»»

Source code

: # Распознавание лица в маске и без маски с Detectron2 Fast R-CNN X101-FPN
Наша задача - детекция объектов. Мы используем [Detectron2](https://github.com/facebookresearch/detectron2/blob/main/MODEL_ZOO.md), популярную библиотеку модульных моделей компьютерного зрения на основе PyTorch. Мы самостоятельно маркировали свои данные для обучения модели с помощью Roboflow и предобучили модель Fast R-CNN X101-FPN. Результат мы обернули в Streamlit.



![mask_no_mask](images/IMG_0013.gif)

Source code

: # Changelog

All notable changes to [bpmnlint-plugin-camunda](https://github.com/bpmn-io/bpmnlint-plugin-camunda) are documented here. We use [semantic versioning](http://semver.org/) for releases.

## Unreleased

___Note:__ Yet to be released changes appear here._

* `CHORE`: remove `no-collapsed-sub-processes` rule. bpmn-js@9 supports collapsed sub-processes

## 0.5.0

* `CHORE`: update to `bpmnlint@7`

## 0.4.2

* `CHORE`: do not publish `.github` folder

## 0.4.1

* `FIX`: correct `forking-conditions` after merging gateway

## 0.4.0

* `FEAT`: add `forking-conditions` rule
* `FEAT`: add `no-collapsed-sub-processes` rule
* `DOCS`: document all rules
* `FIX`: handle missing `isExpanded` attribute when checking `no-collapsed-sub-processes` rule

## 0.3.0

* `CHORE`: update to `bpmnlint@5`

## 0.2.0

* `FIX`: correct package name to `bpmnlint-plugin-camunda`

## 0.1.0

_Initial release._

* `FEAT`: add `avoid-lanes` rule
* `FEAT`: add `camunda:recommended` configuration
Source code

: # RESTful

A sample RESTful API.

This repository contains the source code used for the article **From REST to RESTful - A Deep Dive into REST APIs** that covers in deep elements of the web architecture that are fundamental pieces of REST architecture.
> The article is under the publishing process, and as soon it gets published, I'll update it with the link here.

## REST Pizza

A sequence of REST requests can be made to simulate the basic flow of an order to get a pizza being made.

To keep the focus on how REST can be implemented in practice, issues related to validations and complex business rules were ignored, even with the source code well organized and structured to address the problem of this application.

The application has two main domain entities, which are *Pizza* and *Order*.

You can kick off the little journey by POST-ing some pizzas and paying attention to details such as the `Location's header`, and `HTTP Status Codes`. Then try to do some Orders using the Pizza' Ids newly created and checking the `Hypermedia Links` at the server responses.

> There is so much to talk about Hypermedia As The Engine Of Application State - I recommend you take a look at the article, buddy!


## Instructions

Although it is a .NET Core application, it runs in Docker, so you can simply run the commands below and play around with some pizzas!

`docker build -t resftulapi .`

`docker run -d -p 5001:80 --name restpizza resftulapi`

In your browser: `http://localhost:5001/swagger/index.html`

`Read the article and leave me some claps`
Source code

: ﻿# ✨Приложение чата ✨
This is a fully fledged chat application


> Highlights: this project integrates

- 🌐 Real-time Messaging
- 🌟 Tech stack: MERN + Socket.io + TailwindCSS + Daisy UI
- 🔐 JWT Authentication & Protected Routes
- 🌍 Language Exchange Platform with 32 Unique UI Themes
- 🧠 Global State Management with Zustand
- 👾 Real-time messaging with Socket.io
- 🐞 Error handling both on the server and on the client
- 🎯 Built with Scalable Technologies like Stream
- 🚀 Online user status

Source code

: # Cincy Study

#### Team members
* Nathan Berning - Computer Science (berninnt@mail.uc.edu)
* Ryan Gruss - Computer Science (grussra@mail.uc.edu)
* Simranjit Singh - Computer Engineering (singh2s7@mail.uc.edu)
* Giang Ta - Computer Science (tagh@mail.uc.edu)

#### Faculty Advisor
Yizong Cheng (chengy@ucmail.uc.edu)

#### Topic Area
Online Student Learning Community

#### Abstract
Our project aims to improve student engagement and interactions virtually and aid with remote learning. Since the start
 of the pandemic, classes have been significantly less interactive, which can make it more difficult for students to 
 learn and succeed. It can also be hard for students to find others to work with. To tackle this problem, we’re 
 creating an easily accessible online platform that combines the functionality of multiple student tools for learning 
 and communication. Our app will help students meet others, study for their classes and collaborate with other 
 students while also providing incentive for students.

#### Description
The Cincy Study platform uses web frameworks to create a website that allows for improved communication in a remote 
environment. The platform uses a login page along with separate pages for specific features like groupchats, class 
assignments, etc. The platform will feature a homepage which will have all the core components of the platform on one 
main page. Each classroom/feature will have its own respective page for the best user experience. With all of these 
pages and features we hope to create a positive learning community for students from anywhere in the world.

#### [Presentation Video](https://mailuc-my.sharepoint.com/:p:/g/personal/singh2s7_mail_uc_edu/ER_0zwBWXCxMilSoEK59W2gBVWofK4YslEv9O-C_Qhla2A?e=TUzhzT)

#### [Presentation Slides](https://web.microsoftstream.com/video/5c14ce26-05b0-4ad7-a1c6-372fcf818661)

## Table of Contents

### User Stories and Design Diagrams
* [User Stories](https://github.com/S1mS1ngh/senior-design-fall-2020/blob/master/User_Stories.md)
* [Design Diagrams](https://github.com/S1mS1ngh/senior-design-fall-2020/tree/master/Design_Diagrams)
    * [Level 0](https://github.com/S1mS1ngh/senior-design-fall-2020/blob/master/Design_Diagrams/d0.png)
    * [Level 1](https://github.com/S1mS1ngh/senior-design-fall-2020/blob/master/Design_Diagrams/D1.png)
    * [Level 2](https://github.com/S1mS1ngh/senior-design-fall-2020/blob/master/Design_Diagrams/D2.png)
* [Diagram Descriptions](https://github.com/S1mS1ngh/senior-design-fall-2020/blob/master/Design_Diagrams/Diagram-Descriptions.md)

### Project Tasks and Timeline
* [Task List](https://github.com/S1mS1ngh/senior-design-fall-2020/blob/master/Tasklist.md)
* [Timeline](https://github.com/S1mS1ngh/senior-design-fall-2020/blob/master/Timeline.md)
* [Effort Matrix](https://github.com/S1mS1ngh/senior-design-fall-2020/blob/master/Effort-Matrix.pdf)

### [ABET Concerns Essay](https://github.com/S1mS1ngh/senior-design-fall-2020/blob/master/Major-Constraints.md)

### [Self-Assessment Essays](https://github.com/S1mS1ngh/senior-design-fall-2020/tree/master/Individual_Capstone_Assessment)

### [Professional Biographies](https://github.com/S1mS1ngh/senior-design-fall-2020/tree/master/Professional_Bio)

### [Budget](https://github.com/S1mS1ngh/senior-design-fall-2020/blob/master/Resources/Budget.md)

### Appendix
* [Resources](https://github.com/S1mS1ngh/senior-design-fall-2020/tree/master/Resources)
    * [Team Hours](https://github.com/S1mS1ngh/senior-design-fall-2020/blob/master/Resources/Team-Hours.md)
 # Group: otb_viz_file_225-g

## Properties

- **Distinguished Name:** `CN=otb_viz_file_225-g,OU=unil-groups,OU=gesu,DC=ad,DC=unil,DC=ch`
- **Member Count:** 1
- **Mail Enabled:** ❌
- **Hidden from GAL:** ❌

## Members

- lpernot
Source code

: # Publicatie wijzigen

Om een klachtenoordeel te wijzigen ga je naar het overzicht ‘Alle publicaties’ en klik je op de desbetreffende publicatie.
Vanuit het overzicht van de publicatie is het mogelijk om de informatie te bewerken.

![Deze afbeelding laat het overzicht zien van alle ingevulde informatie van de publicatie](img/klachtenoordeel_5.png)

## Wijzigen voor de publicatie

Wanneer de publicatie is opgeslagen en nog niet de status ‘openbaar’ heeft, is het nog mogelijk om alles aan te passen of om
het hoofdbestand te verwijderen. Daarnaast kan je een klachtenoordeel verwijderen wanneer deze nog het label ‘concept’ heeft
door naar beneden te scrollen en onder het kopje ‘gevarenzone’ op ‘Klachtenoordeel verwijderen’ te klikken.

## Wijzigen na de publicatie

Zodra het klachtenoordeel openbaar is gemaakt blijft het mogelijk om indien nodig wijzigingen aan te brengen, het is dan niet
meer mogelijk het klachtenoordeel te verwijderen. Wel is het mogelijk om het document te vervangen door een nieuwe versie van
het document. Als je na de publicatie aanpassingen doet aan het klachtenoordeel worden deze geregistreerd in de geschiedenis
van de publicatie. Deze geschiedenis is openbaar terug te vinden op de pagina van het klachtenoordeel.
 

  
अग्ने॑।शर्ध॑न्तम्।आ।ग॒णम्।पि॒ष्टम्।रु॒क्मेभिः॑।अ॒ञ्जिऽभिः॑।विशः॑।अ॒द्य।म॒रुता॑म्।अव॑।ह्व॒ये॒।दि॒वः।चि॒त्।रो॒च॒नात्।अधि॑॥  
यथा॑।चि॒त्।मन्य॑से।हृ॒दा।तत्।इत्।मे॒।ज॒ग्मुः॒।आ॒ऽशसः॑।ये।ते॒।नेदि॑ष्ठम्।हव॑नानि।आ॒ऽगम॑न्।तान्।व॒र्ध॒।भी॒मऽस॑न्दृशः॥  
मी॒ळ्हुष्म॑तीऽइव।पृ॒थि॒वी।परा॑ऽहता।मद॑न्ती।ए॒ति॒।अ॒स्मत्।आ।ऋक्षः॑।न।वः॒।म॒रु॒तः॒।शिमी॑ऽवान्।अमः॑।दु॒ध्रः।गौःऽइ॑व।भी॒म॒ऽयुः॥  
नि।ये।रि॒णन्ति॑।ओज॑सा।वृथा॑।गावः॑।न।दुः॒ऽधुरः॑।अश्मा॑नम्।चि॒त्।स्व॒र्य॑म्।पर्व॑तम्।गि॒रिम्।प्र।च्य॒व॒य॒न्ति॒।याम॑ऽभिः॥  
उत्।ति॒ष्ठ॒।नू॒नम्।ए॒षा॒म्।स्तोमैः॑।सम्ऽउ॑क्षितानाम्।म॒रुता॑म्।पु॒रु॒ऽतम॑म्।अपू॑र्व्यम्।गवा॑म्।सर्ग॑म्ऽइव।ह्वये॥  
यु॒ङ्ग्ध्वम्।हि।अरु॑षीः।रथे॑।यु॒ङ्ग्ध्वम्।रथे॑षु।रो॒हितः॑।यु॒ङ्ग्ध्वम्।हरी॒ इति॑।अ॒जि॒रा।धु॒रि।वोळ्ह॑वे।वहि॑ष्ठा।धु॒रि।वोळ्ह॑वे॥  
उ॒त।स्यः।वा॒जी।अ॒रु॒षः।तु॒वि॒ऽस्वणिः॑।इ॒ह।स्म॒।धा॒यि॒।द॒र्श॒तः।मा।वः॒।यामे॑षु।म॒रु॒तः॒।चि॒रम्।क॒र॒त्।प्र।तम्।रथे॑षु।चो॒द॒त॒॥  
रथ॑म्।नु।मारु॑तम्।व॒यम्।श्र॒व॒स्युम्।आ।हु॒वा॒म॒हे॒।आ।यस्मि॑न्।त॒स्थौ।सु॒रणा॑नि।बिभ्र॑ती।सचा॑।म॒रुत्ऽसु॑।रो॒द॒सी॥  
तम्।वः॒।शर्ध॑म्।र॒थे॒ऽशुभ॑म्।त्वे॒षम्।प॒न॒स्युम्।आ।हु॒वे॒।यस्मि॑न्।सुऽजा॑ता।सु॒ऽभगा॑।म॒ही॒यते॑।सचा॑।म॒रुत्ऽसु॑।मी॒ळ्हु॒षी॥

««

▶ _Directions for this task_
The stretch of entries above that starts with the line containing "of the pandemic, classes" and goes on through the line containing "#### Description" is to be transcribed exactly, and no other line is to be transcribed.

▶ _Expected output_
 of the pandemic, classes have been significantly less interactive, which can make it more difficult for students to 
 learn and succeed. It can also be hard for students to find others to work with. To tackle this problem, we’re 
 creating an easily accessible online platform that combines the functionality of multiple student tools for learning 
 and communication. Our app will help students meet others, study for their classes and collaborate with other 
 students while also providing incentive for students.

#### Description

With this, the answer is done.